- Action item:
Extract all of the entries and set them down verbatim.

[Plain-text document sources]
-=-=-=-=-

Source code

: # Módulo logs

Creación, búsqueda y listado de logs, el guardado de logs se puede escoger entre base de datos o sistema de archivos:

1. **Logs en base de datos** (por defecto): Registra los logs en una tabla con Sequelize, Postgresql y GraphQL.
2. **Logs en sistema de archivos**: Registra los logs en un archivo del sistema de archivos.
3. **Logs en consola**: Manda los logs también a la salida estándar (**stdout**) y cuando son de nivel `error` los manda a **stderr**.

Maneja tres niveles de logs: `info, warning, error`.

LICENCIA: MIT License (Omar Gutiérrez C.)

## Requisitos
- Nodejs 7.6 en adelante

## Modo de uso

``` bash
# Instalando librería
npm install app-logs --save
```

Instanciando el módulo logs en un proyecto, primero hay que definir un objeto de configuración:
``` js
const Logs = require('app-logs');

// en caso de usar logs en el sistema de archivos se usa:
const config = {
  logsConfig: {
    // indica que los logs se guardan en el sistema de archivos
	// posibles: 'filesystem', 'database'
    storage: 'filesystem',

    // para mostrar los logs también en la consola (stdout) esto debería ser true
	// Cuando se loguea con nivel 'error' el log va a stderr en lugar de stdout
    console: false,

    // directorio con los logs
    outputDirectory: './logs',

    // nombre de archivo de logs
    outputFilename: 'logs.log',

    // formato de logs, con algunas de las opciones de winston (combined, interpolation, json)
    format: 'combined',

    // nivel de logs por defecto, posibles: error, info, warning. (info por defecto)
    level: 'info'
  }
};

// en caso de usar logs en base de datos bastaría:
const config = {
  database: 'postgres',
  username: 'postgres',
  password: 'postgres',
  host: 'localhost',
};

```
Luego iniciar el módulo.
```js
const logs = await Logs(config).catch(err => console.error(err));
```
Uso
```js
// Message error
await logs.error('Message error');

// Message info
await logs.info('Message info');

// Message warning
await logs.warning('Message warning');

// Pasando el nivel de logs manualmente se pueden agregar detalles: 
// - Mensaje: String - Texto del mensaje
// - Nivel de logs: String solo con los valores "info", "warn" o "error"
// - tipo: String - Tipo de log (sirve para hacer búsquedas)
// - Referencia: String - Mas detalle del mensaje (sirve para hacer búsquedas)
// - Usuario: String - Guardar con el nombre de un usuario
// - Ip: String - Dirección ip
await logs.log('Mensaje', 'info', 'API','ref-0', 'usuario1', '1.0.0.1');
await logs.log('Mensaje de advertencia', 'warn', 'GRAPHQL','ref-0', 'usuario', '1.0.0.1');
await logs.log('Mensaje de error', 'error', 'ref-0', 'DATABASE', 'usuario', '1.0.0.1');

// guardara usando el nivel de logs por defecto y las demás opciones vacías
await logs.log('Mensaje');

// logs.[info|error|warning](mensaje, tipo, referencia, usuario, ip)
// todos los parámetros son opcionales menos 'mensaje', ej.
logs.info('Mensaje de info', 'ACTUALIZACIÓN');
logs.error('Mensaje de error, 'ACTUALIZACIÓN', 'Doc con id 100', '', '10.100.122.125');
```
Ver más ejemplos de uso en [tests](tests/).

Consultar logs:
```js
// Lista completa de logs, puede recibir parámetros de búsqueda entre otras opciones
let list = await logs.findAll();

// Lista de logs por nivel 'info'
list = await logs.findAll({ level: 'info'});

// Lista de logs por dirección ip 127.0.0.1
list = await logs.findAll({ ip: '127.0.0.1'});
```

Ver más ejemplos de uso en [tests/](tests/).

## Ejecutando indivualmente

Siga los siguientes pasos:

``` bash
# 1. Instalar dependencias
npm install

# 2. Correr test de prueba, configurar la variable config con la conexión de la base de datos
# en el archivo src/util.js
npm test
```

-=-=-=-=-

- Task output:
Source code

: # Módulo logs

Creación, búsqueda y listado de logs, el guardado de logs se puede escoger entre base de datos o sistema de archivos:

1. **Logs en base de datos** (por defecto): Registra los logs en una tabla con Sequelize, Postgresql y GraphQL.
2. **Logs en sistema de archivos**: Registra los logs en un archivo del sistema de archivos.
3. **Logs en consola**: Manda los logs también a la salida estándar (**stdout**) y cuando son de nivel `error` los manda a **stderr**.

Maneja tres niveles de logs: `info, warning, error`.

LICENCIA: MIT License (Omar Gutiérrez C.)

## Requisitos
- Nodejs 7.6 en adelante

## Modo de uso

``` bash
# Instalando librería
npm install app-logs --save
```

Instanciando el módulo logs en un proyecto, primero hay que definir un objeto de configuración:
``` js
const Logs = require('app-logs');

// en caso de usar logs en el sistema de archivos se usa:
const config = {
  logsConfig: {
    // indica que los logs se guardan en el sistema de archivos
	// posibles: 'filesystem', 'database'
    storage: 'filesystem',

    // para mostrar los logs también en la consola (stdout) esto debería ser true
	// Cuando se loguea con nivel 'error' el log va a stderr en lugar de stdout
    console: false,

    // directorio con los logs
    outputDirectory: './logs',

    // nombre de archivo de logs
    outputFilename: 'logs.log',

    // formato de logs, con algunas de las opciones de winston (combined, interpolation, json)
    format: 'combined',

    // nivel de logs por defecto, posibles: error, info, warning. (info por defecto)
    level: 'info'
  }
};

// en caso de usar logs en base de datos bastaría:
const config = {
  database: 'postgres',
  username: 'postgres',
  password: 'postgres',
  host: 'localhost',
};

```
Luego iniciar el módulo.
```js
const logs = await Logs(config).catch(err => console.error(err));
```
Uso
```js
// Message error
await logs.error('Message error');

// Message info
await logs.info('Message info');

// Message warning
await logs.warning('Message warning');

// Pasando el nivel de logs manualmente se pueden agregar detalles: 
// - Mensaje: String - Texto del mensaje
// - Nivel de logs: String solo con los valores "info", "warn" o "error"
// - tipo: String - Tipo de log (sirve para hacer búsquedas)
// - Referencia: String - Mas detalle del mensaje (sirve para hacer búsquedas)
// - Usuario: String - Guardar con el nombre de un usuario
// - Ip: String - Dirección ip
await logs.log('Mensaje', 'info', 'API','ref-0', 'usuario1', '1.0.0.1');
await logs.log('Mensaje de advertencia', 'warn', 'GRAPHQL','ref-0', 'usuario', '1.0.0.1');
await logs.log('Mensaje de error', 'error', 'ref-0', 'DATABASE', 'usuario', '1.0.0.1');

// guardara usando el nivel de logs por defecto y las demás opciones vacías
await logs.log('Mensaje');

// logs.[info|error|warning](mensaje, tipo, referencia, usuario, ip)
// todos los parámetros son opcionales menos 'mensaje', ej.
logs.info('Mensaje de info', 'ACTUALIZACIÓN');
logs.error('Mensaje de error, 'ACTUALIZACIÓN', 'Doc con id 100', '', '10.100.122.125');
```
Ver más ejemplos de uso en [tests](tests/).

Consultar logs:
```js
// Lista completa de logs, puede recibir parámetros de búsqueda entre otras opciones
let list = await logs.findAll();

// Lista de logs por nivel 'info'
list = await logs.findAll({ level: 'info'});

// Lista de logs por dirección ip 127.0.0.1
list = await logs.findAll({ ip: '127.0.0.1'});
```

Ver más ejemplos de uso en [tests/](tests/).

## Ejecutando indivualmente

Siga los siguientes pasos:

``` bash
# 1. Instalar dependencias
npm install

# 2. Correr test de prueba, configurar la variable config con la conexión de la base de datos
# en el archivo src/util.js
npm test
```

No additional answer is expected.